Java ( data structure)

Basic Recursion

In this lab you will practice writing basic recursive algorithms. This lab comes in three parts. Each part should be submitted as a separate file of source code that is to be uploaded here on the Canvas website. Each part should also include detailed source code comments that explain the following components of your source code:

(1) comments at the beginning of your program that state your name, the lab assignment number, the text editor or IDE you used, the Java version you used, and the operating system you used

(2) comments that explain essential regions of programming logic used in your source code

(3) comments that explain the general purpose of all classes and methods used in your source code

(4) comments that explain the essential variables used in your source code

This assignment is worth 50-points, to be awarded after all labs are successfully completed. Submit your assignment as files named Towers.java, TripleCallCounter.java and recursiveSum.java making sure you have the ".java" file extension at the end of the file name. Submit Towers.java, TripleCallCounter.java and recursiveSum.java using the "Submit Assignment" button, and use the "File Upload" tab to select Towers.java, TripleCallCounter.java and recursiveSum.java from your computer to send it to the instructor.

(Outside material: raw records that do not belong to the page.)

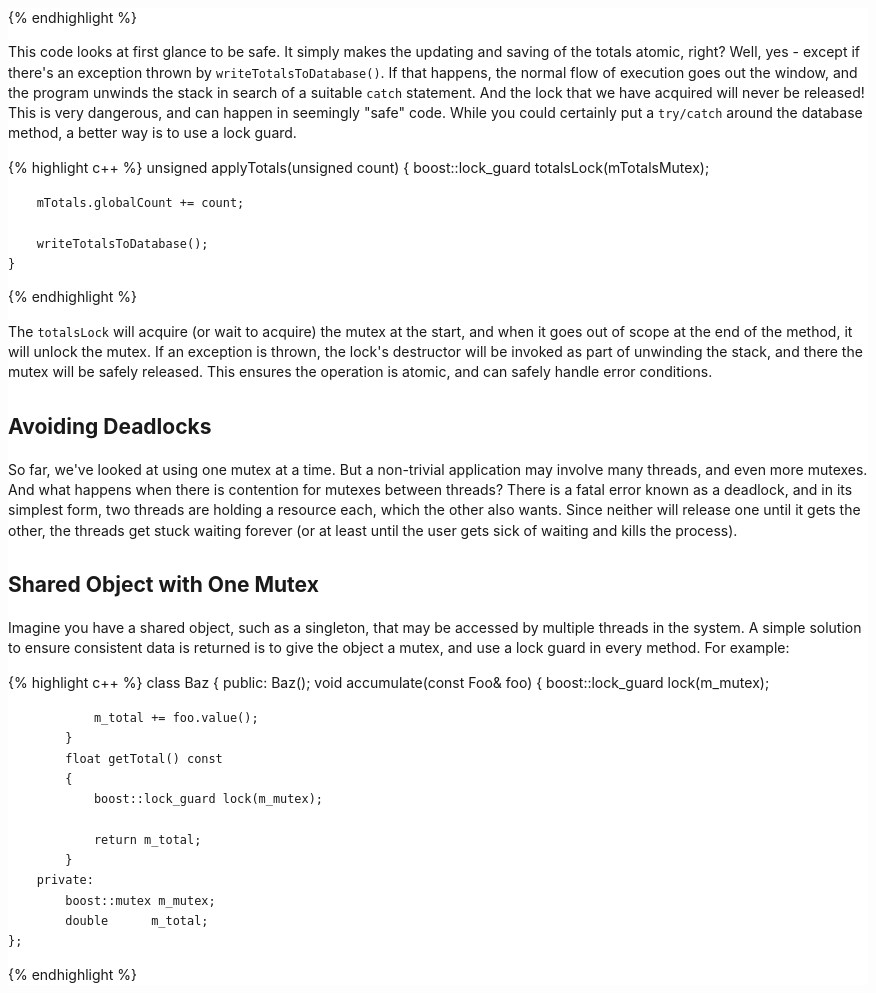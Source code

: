 {% endhighlight %}

This code looks at first glance to be safe.  It simply makes the updating and saving of the totals atomic, right?  Well, yes - except if there's an exception thrown by `writeTotalsToDatabase()`.  If that happens, the normal flow of execution goes out the window, and the program unwinds the stack in search of a suitable `catch` statement.  And the lock that we have acquired will never be released!  This is very dangerous, and can happen in seemingly "safe" code.  While you could certainly put a `try/catch` around the database method, a better way is to use a lock guard.

{% highlight c++ %}
	unsigned applyTotals(unsigned count)
	{
	    boost::lock_guard    totalsLock(mTotalsMutex);
	    
	    mTotals.globalCount += count;
	    
	    writeTotalsToDatabase();
	}
{% endhighlight %}

The `totalsLock` will acquire (or wait to acquire) the mutex at the start, and when it goes out of scope at the end of the method, it will unlock the mutex.  If an exception is thrown, the lock's destructor will be invoked as part of unwinding the stack, and there the mutex will be safely released.  This ensures the operation is atomic, and can safely handle error conditions.

Avoiding Deadlocks
------------------

So far, we've looked at using one mutex at a time.  But a non-trivial application may involve many threads, and even more mutexes.  And what happens when there is contention for mutexes between threads?  There is a fatal error known as a deadlock, and in its simplest form, two threads are holding a resource each, which the other also wants.  Since neither will release one until it gets the other, the threads get stuck waiting forever (or at least until the user gets sick of waiting and kills the process).

Shared Object with One Mutex
----------------------------

Imagine you have a shared object, such as a singleton, that may be accessed by multiple threads in the system.  A simple solution to ensure consistent data is returned is to give the object a mutex, and use a lock guard in every method.  For example:

{% highlight c++ %}
	class Baz
	{
	    public:
	        Baz();
	        void accumulate(const Foo& foo)
	        {
	        	boost::lock_guard lock(m_mutex);

	        	m_total += foo.value();
	        }
	        float getTotal() const
	        {
	        	boost::lock_guard lock(m_mutex);

	        	return m_total;
	        }
	    private:
	        boost::mutex m_mutex;
	        double		m_total;
	};
{% endhighlight %}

NOTE: Do NOT submit a .zip or a compressed file with all of your Java source code inside it. Please submit only Java source code files. Points will be taken away from your lab 1 score if you submit .zip or a compressed file.

LAB 1a: Towers of Hanoi Directions [ Towers.java ] 10 points.

Please write the Java solveTowers() method given in class. The method should be included inside a class named Towers and should have a public static void main() method. The main() method should be used to pass the values of the parameters needed to solveTowers(), and should end after the solveTowers() method has completed. You may use hardcoded values for the variables in main() that are passed as parameters to solveTowers(), or you may take user input for the values in main() that are passed as parameter to solveTowers().

Once you have your source code working, try running the program for values of the Towers of Hanoi game that has more than 5 disks. You should try running the program for at least five different numbers of disks. Watch carefully to determine how the recursive calls are being executed for each of the five different numbers of disks you choose.

LAB 1b: Triple Call Counter [ TripleCallCounter.java ] 15 points.

The following recursive equation:

T(n) = T(n - 1) + T(1) + T(n - 1)

with the following base case conditions:

T(0) = 0

T(1) = 1

has a programming solution that works very similar to the structure of the solveTowers() algorithm from 1a. It too has three recursive calls, and a base case that performs a single command when it is used.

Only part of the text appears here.